A recruiting firm on a mission, Hire for Hope was founded in 2017 after its founder, Ashley Ward, escaped a domestically abusive relationship. She started the company out of a dream to make a difference and give other women the chance to escape abuse and get back on their feet. Hire for Hope gives 10% of its profits to organizations that serve women who have been abused.

Last year brought a time of reflection and change to many organizations — Hire for Hope included. During the pandemic, domestic abuse increased by at least 50%, especially to those in marginalized communities, the firm said. Hire for Hope felt it was increasingly important to make its donations count, and it set out to find an organization to partner with that aligned perfectly with the work that needed to be done.

Eventually, the team zeroed in on the YWCA West Central Michigan, which works to empower women who are experiencing domestic violence and to eliminate racism. Its mission aligned with the change Hire for Hope wanted to see in the world, so a partnership was born.

To kick off the collaboration, Ward visited the YWCA offices on Sept. 1 with employees Asad Khaja and Tasia Allison to present a donation of $6,800 from its 2020 profits to YWCA West Central Michigan CEO Charisse Mitchell. Hire for Hope is on track to triple that donation amount by the end of 2021.

“The YWCA has a very special place in my heart,” Ward said. “They were the agency that provided me the funding for an apartment and advocated to help me transition out of my abusive relationship and into permanent housing. I will forever be grateful to them for their impact on my life and am thrilled that Hire for Hope can contribute to the life-changing work the YWCA is doing.”

Hire for Hope will partner exclusively with the YWCA moving forward with its giving and volunteering efforts, Ward said.

Picture of health

Is 60 the new 40? In terms of celebrating fitness, it might be.

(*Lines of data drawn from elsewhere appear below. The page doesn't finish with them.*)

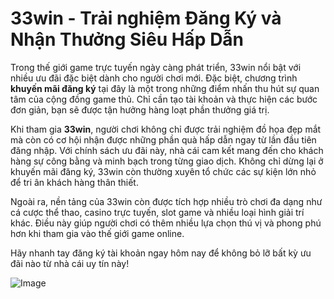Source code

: # 33win - Trải nghiệm Đăng Ký và Nhận Thưởng Siêu Hấp Dẫn

Trong thế giới game trực tuyến ngày càng phát triển, 33win nổi bật với nhiều ưu đãi đặc biệt dành cho người chơi mới. Đặc biệt, chương trình **khuyến mãi đăng ký** tại đây là một trong những điểm nhấn thu hút sự quan tâm của cộng đồng game thủ. Chỉ cần tạo tài khoản và thực hiện các bước đơn giản, bạn sẽ được tận hưởng hàng loạt phần thưởng giá trị.

Khi tham gia **33win**, người chơi không chỉ được trải nghiệm đồ họa đẹp mắt mà còn có cơ hội nhận được những phần quà hấp dẫn ngay từ lần đầu tiên đăng nhập. Với chính sách ưu đãi này, nhà cái cam kết mang đến cho khách hàng sự công bằng và minh bạch trong từng giao dịch. Không chỉ dừng lại ở khuyến mãi đăng ký, 33win còn thường xuyên tổ chức các sự kiện lớn nhỏ để tri ân khách hàng thân thiết.

Ngoài ra, nền tảng của 33win còn được tích hợp nhiều trò chơi đa dạng như cá cược thể thao, casino trực tuyến, slot game và nhiều loại hình giải trí khác. Điều này giúp người chơi có thêm nhiều lựa chọn thú vị và phong phú hơn khi tham gia vào thế giới game online.

Hãy nhanh tay đăng ký tài khoản ngay hôm nay để không bỏ lỡ bất kỳ ưu đãi nào từ nhà cái uy tín này!  

![Image](https://github.com/user-attachments/assets/bd51ea9f-0666-407b-a7a7-98ead6de688c)
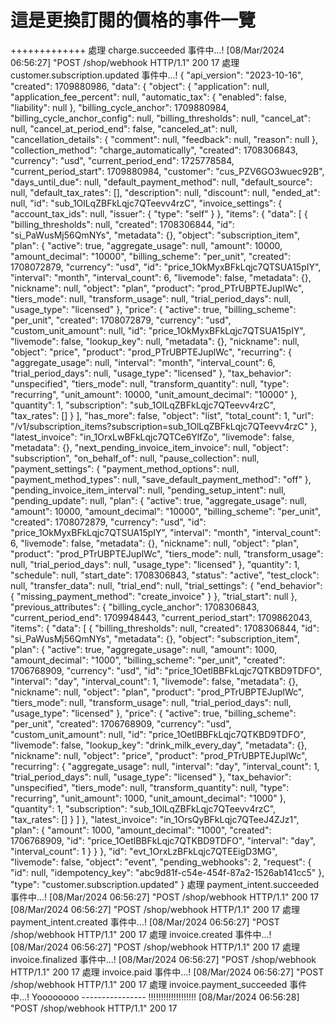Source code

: 
# 這是更換訂閱的價格的事件一覽
+++++++++++++
處理 charge.succeeded 事件中...!
[08/Mar/2024 06:56:27] "POST /shop/webhook HTTP/1.1" 200 17
處理 customer.subscription.updated 事件中...!
{
  "api_version": "2023-10-16",
  "created": 1709880986,
  "data": {
    "object": {
      "application": null,
      "application_fee_percent": null,
      "automatic_tax": {
        "enabled": false,
        "liability": null
      },
      "billing_cycle_anchor": 1709880984,
      "billing_cycle_anchor_config": null,
      "billing_thresholds": null,
      "cancel_at": null,
      "cancel_at_period_end": false,
      "canceled_at": null,
      "cancellation_details": {
        "comment": null,
        "feedback": null,
        "reason": null
      },
      "collection_method": "charge_automatically",
      "created": 1708306843,
      "currency": "usd",
      "current_period_end": 1725778584,
      "current_period_start": 1709880984,
      "customer": "cus_PZV6GO3wuec92B",
      "days_until_due": null,
      "default_payment_method": null,
      "default_source": null,
      "default_tax_rates": [],
      "description": null,
      "discount": null,
      "ended_at": null,
      "id": "sub_1OlLqZBFkLqjc7QTeevv4rzC",
      "invoice_settings": {
        "account_tax_ids": null,
        "issuer": {
          "type": "self"
        }
      },
      "items": {
        "data": [
          {
            "billing_thresholds": null,
            "created": 1708306844,
            "id": "si_PaWusMj56QmNYs",
            "metadata": {},
            "object": "subscription_item",
            "plan": {
              "active": true,
              "aggregate_usage": null,
              "amount": 10000,
              "amount_decimal": "10000",
              "billing_scheme": "per_unit",
              "created": 1708072879,
              "currency": "usd",
              "id": "price_1OkMyxBFkLqjc7QTSUA15pIY",
              "interval": "month",
              "interval_count": 6,
              "livemode": false,
              "metadata": {},
              "nickname": null,
              "object": "plan",
              "product": "prod_PTrUBPTEJuplWc",
              "tiers_mode": null,
              "transform_usage": null,
              "trial_period_days": null,
              "usage_type": "licensed"
            },
            "price": {
              "active": true,
              "billing_scheme": "per_unit",
              "created": 1708072879,
              "currency": "usd",
              "custom_unit_amount": null,
              "id": "price_1OkMyxBFkLqjc7QTSUA15pIY",
              "livemode": false,
              "lookup_key": null,
              "metadata": {},
              "nickname": null,
              "object": "price",
              "product": "prod_PTrUBPTEJuplWc",
              "recurring": {
                "aggregate_usage": null,
                "interval": "month",
                "interval_count": 6,
                "trial_period_days": null,
                "usage_type": "licensed"
              },
              "tax_behavior": "unspecified",
              "tiers_mode": null,
              "transform_quantity": null,
              "type": "recurring",
              "unit_amount": 10000,
              "unit_amount_decimal": "10000"
            },
            "quantity": 1,
            "subscription": "sub_1OlLqZBFkLqjc7QTeevv4rzC",
            "tax_rates": []
          }
        ],
        "has_more": false,
        "object": "list",
        "total_count": 1,
        "url": "/v1/subscription_items?subscription=sub_1OlLqZBFkLqjc7QTeevv4rzC"
      },
      "latest_invoice": "in_1OrxLwBFkLqjc7QTCe6YlfZo",
      "livemode": false,
      "metadata": {},
      "next_pending_invoice_item_invoice": null,
      "object": "subscription",
      "on_behalf_of": null,
      "pause_collection": null,
      "payment_settings": {
        "payment_method_options": null,
        "payment_method_types": null,
        "save_default_payment_method": "off"
      },
      "pending_invoice_item_interval": null,
      "pending_setup_intent": null,
      "pending_update": null,
      "plan": {
        "active": true,
        "aggregate_usage": null,
        "amount": 10000,
        "amount_decimal": "10000",
        "billing_scheme": "per_unit",
        "created": 1708072879,
        "currency": "usd",
        "id": "price_1OkMyxBFkLqjc7QTSUA15pIY",
        "interval": "month",
        "interval_count": 6,
        "livemode": false,
        "metadata": {},
        "nickname": null,
        "object": "plan",
        "product": "prod_PTrUBPTEJuplWc",
        "tiers_mode": null,
        "transform_usage": null,
        "trial_period_days": null,
        "usage_type": "licensed"
      },
      "quantity": 1,
      "schedule": null,
      "start_date": 1708306843,
      "status": "active",
      "test_clock": null,
      "transfer_data": null,
      "trial_end": null,
      "trial_settings": {
        "end_behavior": {
          "missing_payment_method": "create_invoice"
        }
      },
      "trial_start": null
    },
    "previous_attributes": {
      "billing_cycle_anchor": 1708306843,
      "current_period_end": 1709948443,
      "current_period_start": 1709862043,
      "items": {
        "data": [
          {
            "billing_thresholds": null,
            "created": 1708306844,
            "id": "si_PaWusMj56QmNYs",
            "metadata": {},
            "object": "subscription_item",
            "plan": {
              "active": true,
              "aggregate_usage": null,
              "amount": 1000,
              "amount_decimal": "1000",
              "billing_scheme": "per_unit",
              "created": 1706768909,
              "currency": "usd",
              "id": "price_1OetlBBFkLqjc7QTKBD9TDFO",
              "interval": "day",
              "interval_count": 1,
              "livemode": false,
              "metadata": {},
              "nickname": null,
              "object": "plan",
              "product": "prod_PTrUBPTEJuplWc",
              "tiers_mode": null,
              "transform_usage": null,
              "trial_period_days": null,
              "usage_type": "licensed"
            },
            "price": {
              "active": true,
              "billing_scheme": "per_unit",
              "created": 1706768909,
              "currency": "usd",
              "custom_unit_amount": null,
              "id": "price_1OetlBBFkLqjc7QTKBD9TDFO",
              "livemode": false,
              "lookup_key": "drink_milk_every_day",
              "metadata": {},
              "nickname": null,
              "object": "price",
              "product": "prod_PTrUBPTEJuplWc",
              "recurring": {
                "aggregate_usage": null,
                "interval": "day",
                "interval_count": 1,
                "trial_period_days": null,
                "usage_type": "licensed"
              },
              "tax_behavior": "unspecified",
              "tiers_mode": null,
              "transform_quantity": null,
              "type": "recurring",
              "unit_amount": 1000,
              "unit_amount_decimal": "1000"
            },
            "quantity": 1,
            "subscription": "sub_1OlLqZBFkLqjc7QTeevv4rzC",
            "tax_rates": []
          }
        ]
      },
      "latest_invoice": "in_1OrsQyBFkLqjc7QTeeJ4ZJz1",
      "plan": {
        "amount": 1000,
        "amount_decimal": "1000",
        "created": 1706768909,
        "id": "price_1OetlBBFkLqjc7QTKBD9TDFO",
        "interval": "day",
        "interval_count": 1
      }
    }
  },
  "id": "evt_1OrxLzBFkLqjc7QTEEigD3MG",
  "livemode": false,
  "object": "event",
  "pending_webhooks": 2,
  "request": {
    "id": null,
    "idempotency_key": "abc9d81f-c54e-454f-87a2-1526ab141cc5"
  },
  "type": "customer.subscription.updated"
}
處理 payment_intent.succeeded 事件中...!
[08/Mar/2024 06:56:27] "POST /shop/webhook HTTP/1.1" 200 17
[08/Mar/2024 06:56:27] "POST /shop/webhook HTTP/1.1" 200 17
處理 payment_intent.created 事件中...!
[08/Mar/2024 06:56:27] "POST /shop/webhook HTTP/1.1" 200 17
處理 invoice.created 事件中...!
[08/Mar/2024 06:56:27] "POST /shop/webhook HTTP/1.1" 200 17
處理 invoice.finalized 事件中...!
[08/Mar/2024 06:56:27] "POST /shop/webhook HTTP/1.1" 200 17
處理 invoice.paid 事件中...!
[08/Mar/2024 06:56:27] "POST /shop/webhook HTTP/1.1" 200 17
處理 invoice.payment_succeeded 事件中...!
Yoooooooo ---------------- !!!!!!!!!!!!!!!!!!!
[08/Mar/2024 06:56:28] "POST /shop/webhook HTTP/1.1" 200 17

West Michigan residents in their 60s have been chosen to be featured as “pinups” on an exclusive 2022 calendar that highlights events and activities around West Michigan and serves as a roadmap to good health.

A panel of celebrity judges from West Michigan selected the 60 Strong Ambassadors because they have achieved remarkable levels of fitness, overcome major health issues, served as leaders in their community, or dedicated their lives to helping others.

The winners were: Celeste Davis, Lee Elston, Rudy Escobar, Shelley Irwin, Kathy Jackson, Ron Jolly, Don Kern, Lloyd Kilgore, Chris Lane, Tammy Martin, Anne Stanton and Joni Vander-Till

The calendar will be available for purchase online at www.WestMI60Strong.com beginning this month. The cost is $15 for each calendar and all proceeds will benefit Senior Neighbors.

The program is sponsored by Answer Health in conjunction with the launch of Answer Health Senior Care Advantage, a new program designed to keep seniors active and help them navigate the complexities of Medicare coverage and other health care decisions.